Alan Grayson left the congressional district to run for U.S. Senate in 2016, but was clobbered in the Democratic primary by Rep. Patrick Murphy amid questions about Grayson’s finances and allegations from his ex-wife that he beat her. Grayson denied that he beat his ex-wife or that he committed any financial improprieties, but acknowledged to WFTV Tuesday that he regretted leaving what was then a safe House seat for him.
“I wish I hadn’t run for Senate,” said Grayson. “If I hadn’t run for Senate, I’d be in Congress right now fighting Donald Trump tooth and nail right now. I think Donald Trump should be impeached.”

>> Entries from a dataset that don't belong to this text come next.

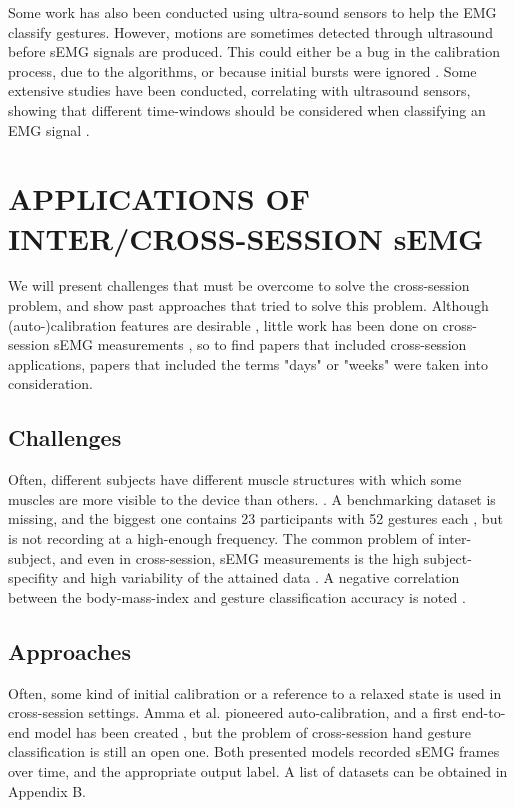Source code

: \documentclass{article}
\begin{document}
Some work has also been conducted using ultra-sound sensors to help the EMG classify gestures. However, motions are sometimes detected through ultrasound before sEMG signals are produced. This could either be a bug in the calibration process, due to the algorithms, or because initial bursts were ignored \cite{Dieterich2017}. Some extensive studies have been conducted, correlating with ultrasound sensors, showing that different time-windows should be considered when classifying an EMG signal \cite{Dieterich2017}. 


\section{APPLICATIONS OF INTER/CROSS-SESSION sEMG}
We will present challenges that must be overcome to solve the cross-session problem, and show past approaches that tried to solve this problem. Although (auto-)calibration features are desirable \cite{Amma2015}, little work has been done on cross-session sEMG measurements \cite{Martinez-Valdes2016}, so to find papers that included cross-session applications, papers that included the terms "days" or "weeks" were taken into consideration.

\subsection{Challenges}
Often, different subjects have different muscle structures with which some muscles are more visible to the device than others. \cite{Martinez-Valdes2016}. A benchmarking dataset is missing, and the biggest one contains 23 participants with 52 gestures each \cite{Du2017}, but is not recording at a high-enough frequency. The common problem of inter-subject, and even in cross-session, sEMG measurements is the high subject-specifity and high variability of the attained data \cite{Castellini2009} \cite{Farina2014}. A negative correlation between the body-mass-index and gesture classification accuracy is noted \cite{Atzori2015} \cite{Holobar2014}.

\subsection{Approaches}
Often, some kind of initial calibration \cite{Saponas2010} or a reference to a relaxed state \cite{Dieterich2017} is used in cross-session settings. Amma et al. \cite{Amma2015} pioneered auto-calibration, and a first end-to-end model has been created \cite{Du2017}, but the problem of cross-session hand gesture classification is still an open one. Both presented models recorded sEMG frames over time, and the appropriate output label. A list of datasets can be obtained in Appendix B. 
\end{document}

The 2016 campaign took a toll on Grayson, even in his own congressional district. He barely won the area in the Senate race, taking just 39.1 percent of the vote to Murphy’s 36.2 percent within the district’s boundaries, according to an analysis by MCI Maps’ Matthew Isbell for POLITICO. The third-place finisher in the five-way Senate race, Roque "Rocky" De La Fuente, won 12.6 percent of the vote in the district despite having little money or name ID — a sign of potentially solid support for Latino candidates in the district.
Democratic Party officials from Washington and Florida, who funded Murphy against Grayson, have privately worried that Grayson’s decision to run again could complicate their ability to harness the power of the “Me Too” movement against sexual harassment. They’re also not sure if Soto can beat the firebrand Grayson without more outside financial help.
“Alan is a nightmare,” one Democrat involved in Florida races told POLITICO recently as speculation mounted that he might challenge Soto. “He’s what we don’t want.”